Dengan semakin meningkatnya permintaan mutiara di pangsa pasar mengakibatkan peningkatan juga penangkapan terhadap kerang mutiara pada alam. Hal ini bila dilakukan secara terus menerus & hiperbola tanpa adanya ekuilibrium antara jumlah tangkapan & pertumbuhan kerang mutiara akan mengancam keberadaan kerang mutiara di alam sehingga dapat mengakibatkan terjadinya kepunahan. Untuk mencegah hal tadi terjadi maka Kementerian Kelautan dan Perikanan melalui Direktorat Jenderal Perikanan Budidaya (DJPB) terus mendorong masyarakat buat berpartisipasi dalam optimalisasi kegiatan budidaya kerang mutiara.
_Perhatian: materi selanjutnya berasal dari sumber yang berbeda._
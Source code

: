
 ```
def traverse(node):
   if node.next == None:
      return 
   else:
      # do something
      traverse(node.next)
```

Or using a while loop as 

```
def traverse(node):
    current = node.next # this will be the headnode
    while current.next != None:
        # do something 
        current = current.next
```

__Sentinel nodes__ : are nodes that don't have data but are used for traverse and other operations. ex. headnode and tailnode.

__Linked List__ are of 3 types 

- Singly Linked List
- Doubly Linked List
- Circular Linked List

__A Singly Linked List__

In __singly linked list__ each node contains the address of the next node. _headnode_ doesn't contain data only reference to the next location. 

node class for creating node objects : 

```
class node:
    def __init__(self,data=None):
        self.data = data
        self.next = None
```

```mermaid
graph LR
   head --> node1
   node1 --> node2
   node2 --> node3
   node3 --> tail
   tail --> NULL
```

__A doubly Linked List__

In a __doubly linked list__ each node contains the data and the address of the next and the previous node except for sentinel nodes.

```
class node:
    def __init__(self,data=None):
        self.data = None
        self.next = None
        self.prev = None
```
Beberapa hal yg dilakukan sang KKP buat menorong industri budidaya kerang mutiara pertama, pemetaan zonasi, dimana akan memastikan lokasi-lokasi yg aman buat budidaya. Kedua, KKP senantiasa meningkatkan kualitas mutiara melalui kegiatan rekayasa genetik buat membuat benih serta induk yg bermutu yang dilakukan pada Unit Pelaksana Teknis (UPT) Ditjen Perikanan Budidaya yang membidangi yaitu pada Karangasem, Bali & Lombok. Ketiga, Pemberdayaan rakyat, mengajak masyarakat buat menjaga kelestarian alam, melalui pola segmentasi bisnis

Sesuai arahan menurut Menteri Kelautan & Perikanan, Susi Pudjiastuti, DJPB mendorong aktivitas budidaya kerang mutiara yg dilaksanakan harus secara berkelanjutan untuk mendukung kelestarian asal daya alam. Budidaya kerang mutiara harus terus digalakkan supaya warga tidak terus menerus mengambil atau menangkap kerang mutiara dari alam. Sehingga keterlibatan rakyat pesisir sangat krusial dalam aktivitas budidaya kerang mutiara. Selain untuk menaikkan taraf hidup masyarakat kurang lebih, pula buat mengklaim keberlanjutan usaha.

Keterlibatan rakyat pesisir dalam kegiatan budidaya kerang mutiara ini bisa didorong menggunakan pola segmentasi usaha. Masyarakat dapat diberdayakan buat membudidayakan benih hingga dengan ukuran 7 -10 cm, selanjutnya output budidaya warga dapat dijual kepada perusahaan pembesaran kerang mutiara buat membuat mutiara berkualitas. Segmentasi usaha ini dilakukan menjadi upaya buat mengurai eksklusifitas perusahaan budidaya mutiara, mengurangi kesenjangan, & mempertinggi tingkat hayati rakyat pesisir.